» What you have to do: Copy every line below where the string "must" is found.

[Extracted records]
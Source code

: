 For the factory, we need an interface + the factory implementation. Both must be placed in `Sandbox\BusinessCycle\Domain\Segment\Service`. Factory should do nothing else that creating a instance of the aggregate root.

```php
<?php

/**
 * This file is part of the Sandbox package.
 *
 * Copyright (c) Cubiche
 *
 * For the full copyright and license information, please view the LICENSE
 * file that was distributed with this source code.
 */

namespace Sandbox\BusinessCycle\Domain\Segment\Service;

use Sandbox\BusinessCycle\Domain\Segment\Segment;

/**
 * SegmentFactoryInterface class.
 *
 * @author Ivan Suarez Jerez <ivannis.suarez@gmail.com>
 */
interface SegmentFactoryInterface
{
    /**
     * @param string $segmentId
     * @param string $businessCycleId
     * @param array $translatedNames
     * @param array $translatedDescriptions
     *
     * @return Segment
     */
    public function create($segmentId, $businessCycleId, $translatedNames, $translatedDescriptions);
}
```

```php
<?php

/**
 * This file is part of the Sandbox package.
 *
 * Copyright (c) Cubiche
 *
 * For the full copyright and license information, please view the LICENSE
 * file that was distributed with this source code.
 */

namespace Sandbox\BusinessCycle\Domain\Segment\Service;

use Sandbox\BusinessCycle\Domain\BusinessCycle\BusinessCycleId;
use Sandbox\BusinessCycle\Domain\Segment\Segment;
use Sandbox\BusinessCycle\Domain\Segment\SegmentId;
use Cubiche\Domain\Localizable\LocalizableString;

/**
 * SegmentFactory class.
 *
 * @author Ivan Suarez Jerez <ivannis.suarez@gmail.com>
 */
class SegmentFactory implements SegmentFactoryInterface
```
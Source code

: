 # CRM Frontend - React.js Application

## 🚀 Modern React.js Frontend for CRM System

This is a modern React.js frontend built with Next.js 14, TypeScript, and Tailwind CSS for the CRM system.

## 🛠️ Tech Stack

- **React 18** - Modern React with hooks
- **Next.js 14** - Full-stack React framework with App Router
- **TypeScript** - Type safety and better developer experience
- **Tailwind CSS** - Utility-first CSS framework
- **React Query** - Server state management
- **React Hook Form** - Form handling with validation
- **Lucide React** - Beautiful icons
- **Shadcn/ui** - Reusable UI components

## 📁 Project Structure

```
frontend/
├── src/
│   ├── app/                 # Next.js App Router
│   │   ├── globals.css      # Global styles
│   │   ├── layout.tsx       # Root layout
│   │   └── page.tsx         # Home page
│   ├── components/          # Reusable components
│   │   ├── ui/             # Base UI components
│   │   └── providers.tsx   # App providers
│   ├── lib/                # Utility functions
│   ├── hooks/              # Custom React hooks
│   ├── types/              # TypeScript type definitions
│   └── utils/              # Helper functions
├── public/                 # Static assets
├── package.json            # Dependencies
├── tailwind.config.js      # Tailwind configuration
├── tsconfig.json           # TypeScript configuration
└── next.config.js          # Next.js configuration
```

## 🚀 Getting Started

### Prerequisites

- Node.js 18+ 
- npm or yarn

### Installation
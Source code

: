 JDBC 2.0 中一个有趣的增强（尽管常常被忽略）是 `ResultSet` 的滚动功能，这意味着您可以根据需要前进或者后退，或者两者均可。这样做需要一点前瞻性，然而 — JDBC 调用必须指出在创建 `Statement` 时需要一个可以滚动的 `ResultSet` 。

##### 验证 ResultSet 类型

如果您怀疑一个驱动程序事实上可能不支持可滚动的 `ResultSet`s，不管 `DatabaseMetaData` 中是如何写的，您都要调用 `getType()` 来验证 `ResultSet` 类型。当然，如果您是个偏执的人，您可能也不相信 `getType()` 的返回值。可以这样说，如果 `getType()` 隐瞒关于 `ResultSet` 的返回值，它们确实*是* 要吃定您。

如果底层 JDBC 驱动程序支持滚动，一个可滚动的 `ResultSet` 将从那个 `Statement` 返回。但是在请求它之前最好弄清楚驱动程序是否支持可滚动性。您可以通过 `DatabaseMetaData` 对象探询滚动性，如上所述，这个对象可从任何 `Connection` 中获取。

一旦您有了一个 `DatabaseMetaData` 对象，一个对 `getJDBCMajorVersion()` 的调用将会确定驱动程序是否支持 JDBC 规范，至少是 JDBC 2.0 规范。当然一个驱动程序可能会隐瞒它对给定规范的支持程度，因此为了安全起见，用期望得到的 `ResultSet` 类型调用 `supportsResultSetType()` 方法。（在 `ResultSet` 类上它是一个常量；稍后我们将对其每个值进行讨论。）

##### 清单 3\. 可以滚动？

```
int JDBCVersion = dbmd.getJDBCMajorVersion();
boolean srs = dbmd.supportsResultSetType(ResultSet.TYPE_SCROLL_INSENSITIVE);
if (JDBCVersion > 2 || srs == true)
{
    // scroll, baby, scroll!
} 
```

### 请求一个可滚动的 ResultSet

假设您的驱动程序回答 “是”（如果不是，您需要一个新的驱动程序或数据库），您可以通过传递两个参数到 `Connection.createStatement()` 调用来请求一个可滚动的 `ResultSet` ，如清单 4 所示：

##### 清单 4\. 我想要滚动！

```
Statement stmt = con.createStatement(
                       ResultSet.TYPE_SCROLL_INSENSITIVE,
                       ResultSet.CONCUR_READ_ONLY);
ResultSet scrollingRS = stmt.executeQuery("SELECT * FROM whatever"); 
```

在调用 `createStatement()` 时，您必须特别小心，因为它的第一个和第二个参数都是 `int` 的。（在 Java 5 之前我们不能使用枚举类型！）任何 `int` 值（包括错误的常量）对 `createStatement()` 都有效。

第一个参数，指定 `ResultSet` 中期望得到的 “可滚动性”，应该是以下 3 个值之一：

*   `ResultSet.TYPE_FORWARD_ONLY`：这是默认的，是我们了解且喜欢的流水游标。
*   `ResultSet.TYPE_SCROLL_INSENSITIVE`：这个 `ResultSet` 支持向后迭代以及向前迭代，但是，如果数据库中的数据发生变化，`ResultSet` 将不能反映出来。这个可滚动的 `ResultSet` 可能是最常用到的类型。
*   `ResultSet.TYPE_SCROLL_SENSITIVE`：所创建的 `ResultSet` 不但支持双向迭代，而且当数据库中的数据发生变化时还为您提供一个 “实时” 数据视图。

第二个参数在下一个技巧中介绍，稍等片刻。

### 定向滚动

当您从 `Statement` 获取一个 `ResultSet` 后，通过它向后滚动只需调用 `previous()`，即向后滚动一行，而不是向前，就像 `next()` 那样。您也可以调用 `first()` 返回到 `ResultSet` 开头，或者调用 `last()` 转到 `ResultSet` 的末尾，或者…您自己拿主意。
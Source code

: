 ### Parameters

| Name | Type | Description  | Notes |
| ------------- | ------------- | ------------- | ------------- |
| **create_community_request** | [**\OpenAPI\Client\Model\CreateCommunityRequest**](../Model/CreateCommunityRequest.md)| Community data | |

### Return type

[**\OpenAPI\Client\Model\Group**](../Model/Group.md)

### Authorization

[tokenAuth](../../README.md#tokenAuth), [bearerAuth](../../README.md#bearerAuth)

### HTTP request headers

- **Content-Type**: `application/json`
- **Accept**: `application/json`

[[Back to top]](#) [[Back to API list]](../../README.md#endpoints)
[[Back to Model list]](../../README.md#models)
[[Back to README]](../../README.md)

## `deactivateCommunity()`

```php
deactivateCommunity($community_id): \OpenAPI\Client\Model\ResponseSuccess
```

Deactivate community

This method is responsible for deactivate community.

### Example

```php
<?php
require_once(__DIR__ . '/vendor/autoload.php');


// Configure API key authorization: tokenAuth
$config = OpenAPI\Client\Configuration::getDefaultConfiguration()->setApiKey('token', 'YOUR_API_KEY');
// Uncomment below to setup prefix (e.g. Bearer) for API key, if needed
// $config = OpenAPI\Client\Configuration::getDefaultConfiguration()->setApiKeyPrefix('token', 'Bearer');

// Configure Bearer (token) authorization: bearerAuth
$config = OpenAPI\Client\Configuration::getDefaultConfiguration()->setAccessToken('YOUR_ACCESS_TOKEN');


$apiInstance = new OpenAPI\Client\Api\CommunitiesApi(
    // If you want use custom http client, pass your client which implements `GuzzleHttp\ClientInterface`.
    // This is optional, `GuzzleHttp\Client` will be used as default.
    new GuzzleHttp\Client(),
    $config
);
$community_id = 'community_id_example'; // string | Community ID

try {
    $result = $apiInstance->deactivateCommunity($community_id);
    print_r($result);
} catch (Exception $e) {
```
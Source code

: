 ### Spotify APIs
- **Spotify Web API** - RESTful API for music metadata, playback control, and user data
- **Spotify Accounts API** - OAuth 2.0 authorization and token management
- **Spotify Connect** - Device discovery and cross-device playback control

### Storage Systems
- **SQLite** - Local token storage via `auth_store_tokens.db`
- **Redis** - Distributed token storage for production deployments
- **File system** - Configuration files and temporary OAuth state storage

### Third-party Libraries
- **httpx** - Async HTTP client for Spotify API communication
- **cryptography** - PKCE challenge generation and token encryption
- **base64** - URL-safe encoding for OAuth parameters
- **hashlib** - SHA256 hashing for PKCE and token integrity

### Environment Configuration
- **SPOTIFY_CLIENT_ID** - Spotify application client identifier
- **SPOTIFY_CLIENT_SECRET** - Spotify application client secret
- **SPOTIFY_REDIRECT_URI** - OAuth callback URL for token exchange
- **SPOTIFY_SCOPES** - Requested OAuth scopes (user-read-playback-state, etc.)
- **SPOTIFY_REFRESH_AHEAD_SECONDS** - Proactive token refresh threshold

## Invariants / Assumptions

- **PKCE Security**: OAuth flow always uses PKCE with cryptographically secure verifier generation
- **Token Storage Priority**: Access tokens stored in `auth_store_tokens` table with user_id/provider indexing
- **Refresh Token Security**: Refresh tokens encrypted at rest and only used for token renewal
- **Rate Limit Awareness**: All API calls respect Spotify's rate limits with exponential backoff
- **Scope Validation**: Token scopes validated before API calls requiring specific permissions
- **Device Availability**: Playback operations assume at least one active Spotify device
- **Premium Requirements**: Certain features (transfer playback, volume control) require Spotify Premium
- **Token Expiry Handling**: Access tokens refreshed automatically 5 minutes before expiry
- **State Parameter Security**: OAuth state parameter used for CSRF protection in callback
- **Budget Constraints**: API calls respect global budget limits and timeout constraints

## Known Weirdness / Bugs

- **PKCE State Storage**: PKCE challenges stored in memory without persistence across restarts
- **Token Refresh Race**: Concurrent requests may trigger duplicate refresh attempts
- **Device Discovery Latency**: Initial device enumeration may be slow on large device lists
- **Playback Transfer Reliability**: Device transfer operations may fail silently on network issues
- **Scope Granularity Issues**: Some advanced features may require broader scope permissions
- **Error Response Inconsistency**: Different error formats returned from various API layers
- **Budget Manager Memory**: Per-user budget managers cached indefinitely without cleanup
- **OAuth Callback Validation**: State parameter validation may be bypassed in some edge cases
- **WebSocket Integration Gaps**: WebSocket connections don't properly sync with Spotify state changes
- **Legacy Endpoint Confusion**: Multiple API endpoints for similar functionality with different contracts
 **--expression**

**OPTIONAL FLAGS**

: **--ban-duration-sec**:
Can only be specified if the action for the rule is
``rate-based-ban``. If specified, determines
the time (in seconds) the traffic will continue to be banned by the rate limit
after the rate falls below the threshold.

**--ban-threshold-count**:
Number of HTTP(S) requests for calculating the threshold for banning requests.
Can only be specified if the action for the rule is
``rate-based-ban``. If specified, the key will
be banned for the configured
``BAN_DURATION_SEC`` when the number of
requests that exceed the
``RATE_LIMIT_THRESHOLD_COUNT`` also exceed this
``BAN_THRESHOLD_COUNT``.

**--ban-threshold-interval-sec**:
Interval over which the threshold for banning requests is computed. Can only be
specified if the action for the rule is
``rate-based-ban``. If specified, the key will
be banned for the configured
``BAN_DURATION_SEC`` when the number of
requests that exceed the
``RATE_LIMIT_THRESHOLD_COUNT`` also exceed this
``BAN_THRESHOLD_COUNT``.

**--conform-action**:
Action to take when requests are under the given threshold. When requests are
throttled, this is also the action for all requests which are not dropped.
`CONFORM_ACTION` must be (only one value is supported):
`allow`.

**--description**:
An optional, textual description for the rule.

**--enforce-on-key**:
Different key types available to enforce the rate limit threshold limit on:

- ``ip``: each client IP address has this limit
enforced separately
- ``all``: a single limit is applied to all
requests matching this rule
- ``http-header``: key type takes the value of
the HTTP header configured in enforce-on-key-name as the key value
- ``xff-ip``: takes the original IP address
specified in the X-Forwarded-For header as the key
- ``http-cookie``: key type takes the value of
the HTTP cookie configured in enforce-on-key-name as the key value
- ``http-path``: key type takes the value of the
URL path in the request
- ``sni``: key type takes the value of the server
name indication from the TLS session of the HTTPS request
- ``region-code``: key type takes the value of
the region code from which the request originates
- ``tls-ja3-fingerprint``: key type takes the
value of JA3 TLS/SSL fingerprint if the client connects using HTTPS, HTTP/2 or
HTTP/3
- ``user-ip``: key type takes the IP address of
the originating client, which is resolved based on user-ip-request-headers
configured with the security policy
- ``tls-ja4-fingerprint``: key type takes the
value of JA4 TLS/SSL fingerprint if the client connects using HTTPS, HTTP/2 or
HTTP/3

» Exercise solution:
: For the factory, we need an interface + the factory implementation. Both must be placed in `Sandbox\BusinessCycle\Domain\Segment\Service`. Factory should do nothing else that creating a instance of the aggregate root.
`CONFORM_ACTION` must be (only one value is supported):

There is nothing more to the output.